Monday, November 16, 2015

A Game Of Pills, Shoestring Fries, and Land Clumps

Today I Learned:
1) The answer to the following riddle:

A Very Important Man goes to the doctor one day. He discovers he has a deadly terminal illness that will kill him soon. Luckily, the doctor has a medicine that will keep him alive as long as he eats *exactly* one pill of type A and one pill of type B every day. The doctor gives him a bunch of A and a smaller supply of B, and tells him to pick up more B when it's about to run out.
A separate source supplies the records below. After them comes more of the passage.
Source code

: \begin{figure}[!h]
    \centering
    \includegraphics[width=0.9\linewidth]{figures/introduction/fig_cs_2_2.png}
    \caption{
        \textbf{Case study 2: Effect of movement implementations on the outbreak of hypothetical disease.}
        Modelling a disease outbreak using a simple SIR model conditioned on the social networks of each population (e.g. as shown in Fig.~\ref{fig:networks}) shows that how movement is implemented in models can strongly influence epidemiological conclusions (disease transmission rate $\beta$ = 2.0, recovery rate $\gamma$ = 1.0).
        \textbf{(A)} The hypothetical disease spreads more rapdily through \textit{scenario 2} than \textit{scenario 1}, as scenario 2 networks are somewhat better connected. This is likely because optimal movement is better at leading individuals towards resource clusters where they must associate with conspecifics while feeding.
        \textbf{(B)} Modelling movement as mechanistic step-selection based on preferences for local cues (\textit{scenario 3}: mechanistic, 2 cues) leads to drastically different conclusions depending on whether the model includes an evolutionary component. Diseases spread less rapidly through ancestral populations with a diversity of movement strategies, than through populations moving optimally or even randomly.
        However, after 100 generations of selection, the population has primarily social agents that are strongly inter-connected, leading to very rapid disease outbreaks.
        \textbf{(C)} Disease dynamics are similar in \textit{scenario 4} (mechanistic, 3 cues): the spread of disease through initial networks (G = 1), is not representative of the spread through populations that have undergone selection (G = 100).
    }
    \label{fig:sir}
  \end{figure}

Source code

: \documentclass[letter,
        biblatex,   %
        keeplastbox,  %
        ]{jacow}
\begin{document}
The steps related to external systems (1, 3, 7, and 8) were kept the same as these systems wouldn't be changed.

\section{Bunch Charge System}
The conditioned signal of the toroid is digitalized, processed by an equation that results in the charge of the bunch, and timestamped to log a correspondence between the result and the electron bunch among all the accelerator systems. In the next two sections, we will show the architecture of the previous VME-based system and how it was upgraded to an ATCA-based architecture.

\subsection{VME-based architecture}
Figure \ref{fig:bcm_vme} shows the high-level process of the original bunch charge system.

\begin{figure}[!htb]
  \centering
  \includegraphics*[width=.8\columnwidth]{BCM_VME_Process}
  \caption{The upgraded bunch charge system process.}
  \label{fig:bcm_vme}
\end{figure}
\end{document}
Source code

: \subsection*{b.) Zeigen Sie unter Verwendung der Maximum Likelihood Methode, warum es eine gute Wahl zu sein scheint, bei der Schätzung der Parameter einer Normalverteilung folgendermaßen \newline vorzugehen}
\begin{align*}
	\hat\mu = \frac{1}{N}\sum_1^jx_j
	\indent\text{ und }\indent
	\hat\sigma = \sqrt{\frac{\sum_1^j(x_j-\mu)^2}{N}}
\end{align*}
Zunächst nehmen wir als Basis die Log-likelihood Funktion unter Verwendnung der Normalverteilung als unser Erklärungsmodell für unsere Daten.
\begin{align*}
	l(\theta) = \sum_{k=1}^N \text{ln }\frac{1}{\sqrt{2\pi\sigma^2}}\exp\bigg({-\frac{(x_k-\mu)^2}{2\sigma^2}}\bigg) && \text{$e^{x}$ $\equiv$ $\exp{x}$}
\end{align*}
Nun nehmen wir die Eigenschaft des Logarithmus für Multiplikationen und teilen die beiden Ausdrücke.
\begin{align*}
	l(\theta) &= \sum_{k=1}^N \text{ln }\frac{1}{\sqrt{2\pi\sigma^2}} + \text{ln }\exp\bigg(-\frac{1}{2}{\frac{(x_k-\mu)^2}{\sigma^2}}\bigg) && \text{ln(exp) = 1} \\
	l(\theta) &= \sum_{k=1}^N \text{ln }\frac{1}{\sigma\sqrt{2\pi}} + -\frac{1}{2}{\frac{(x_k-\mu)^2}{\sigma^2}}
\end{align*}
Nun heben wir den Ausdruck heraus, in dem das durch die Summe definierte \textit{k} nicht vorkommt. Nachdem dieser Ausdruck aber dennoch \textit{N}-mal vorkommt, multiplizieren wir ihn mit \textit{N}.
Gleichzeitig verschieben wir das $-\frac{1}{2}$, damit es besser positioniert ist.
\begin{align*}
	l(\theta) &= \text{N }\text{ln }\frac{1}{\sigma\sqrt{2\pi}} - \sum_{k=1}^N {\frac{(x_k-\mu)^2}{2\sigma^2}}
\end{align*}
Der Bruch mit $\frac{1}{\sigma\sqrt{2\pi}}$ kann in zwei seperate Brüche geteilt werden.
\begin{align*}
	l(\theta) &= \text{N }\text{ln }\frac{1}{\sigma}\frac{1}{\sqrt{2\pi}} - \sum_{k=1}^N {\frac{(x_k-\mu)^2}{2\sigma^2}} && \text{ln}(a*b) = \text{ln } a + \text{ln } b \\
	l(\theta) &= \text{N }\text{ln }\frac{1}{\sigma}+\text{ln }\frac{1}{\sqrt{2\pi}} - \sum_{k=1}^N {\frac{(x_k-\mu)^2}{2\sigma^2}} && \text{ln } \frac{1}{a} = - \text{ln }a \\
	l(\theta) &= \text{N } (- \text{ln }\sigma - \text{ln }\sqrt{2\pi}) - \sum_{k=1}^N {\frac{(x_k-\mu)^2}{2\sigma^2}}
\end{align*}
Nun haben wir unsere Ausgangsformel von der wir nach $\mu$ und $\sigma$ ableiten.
The man then does something remarkably stupid and goes out to his isolated cabin in the woods for a week, with exactly 7 B pills remaining. He tells his friend to bring him more B pills at the end of 7 weeks, so that he won't die on the 8th day, but he otherwise has no way of contacting the outside world or getting more B pills. On the first day, the man drops two B pills and an A pill on the ground, and he loses track of which one is which. The two types of pills look identical and cannot be distinguished by experiment (except by trying a pair of pills and seeing if he dies or not...). Again, the man has a large supply of A pills, 5 B pills that he knows are B pills, and 3 pills of which exactly two are B pills. How can he survive the week with 100% probability?

As usual with these riddles, it may appear at first that this is an unsolvable problem. It is not. The answer is not ridiculously complex. See if you can figure it out. (Please don't spoil the answer in the comments!)

Kudos to Clare Hayes for telling me the riddle; kudos to Robert Johnson for solving it.

2) Shoestring fries are surprisingly close to actual shoe strings in diameter.

3) In a typical Magic: The Gathering* deck with 23 lands, if you shuffle well, on average, the largest clump of lands you'll see is about 4, according to Monte Carlo simulations. Here's some code that you can try, as long as you have numpy and matplotlib (or Seaborn, if you have it and comment in the appropriate lines). This is also a nice little coding challenge -- if you want a 10-20 minute code practice run, try writing one yourself! (Bonus points if you write it in Haskell)

import numpy as np
from matplotlib import pyplot as plt
#import seaborn as sns
n_trials = 10000
max_clump_sizes = -1*np.ones(n_trials)

# Run a bunch of trials
for i in range(n_trials):
    n_lands = 23
    n_nonlands = 37

    # Lands will be represented as ones, non-lands as zero. Luckily,
    # Numpy has a function for shuffling.
    cards = np.concatenate([np.ones(n_lands), np.zeros(n_nonlands)])
    np.random.shuffle(cards)

    # To find clumps, split the array at every zero element. Yeah, this
    # probably isn't efficient, but I'm trusting in Numpy to do the
    # right thing. Besides, this is a Facebook post, I'm trying to keep the
    # code short.
    clumps     = np.split(cards, np.where(cards == 0)[0])
    max_clump  = max(map(len, clumps))
    max_clump_sizes[i] = max_clump - 1 # Split leaves a 0 in each stack.

plt.cla()

# To visualize with seaborn
#sns.distplot(max_clump_sizes, kde=False)

# To visualize with matplotlib
plt.hist(max_clump_sizes, bins=max(max_clump_sizes)-1)

plt.xlim([0, max(max_clump_sizes)])
plt.show()

print("Average maximum land clump size: " + str(np.mean(max_clump_sizes)))

(Note: the whitespace formatting on this blog is kind of weird -- you may have to re-write the tabbing on the for loop to get this to work)

*for the uninitiated, in Magic: The Gathering, players build a deck of 60 cards, which they bring to games to play with. Land cards are a special type of card that produce resources which are used to play other (non-land) cards. As such, they are critical to gameplay, and it's very important how many lands vs non-lands a player draws during the course of a game. Thus, distributions of land clumpiness are of interest to a Magic player.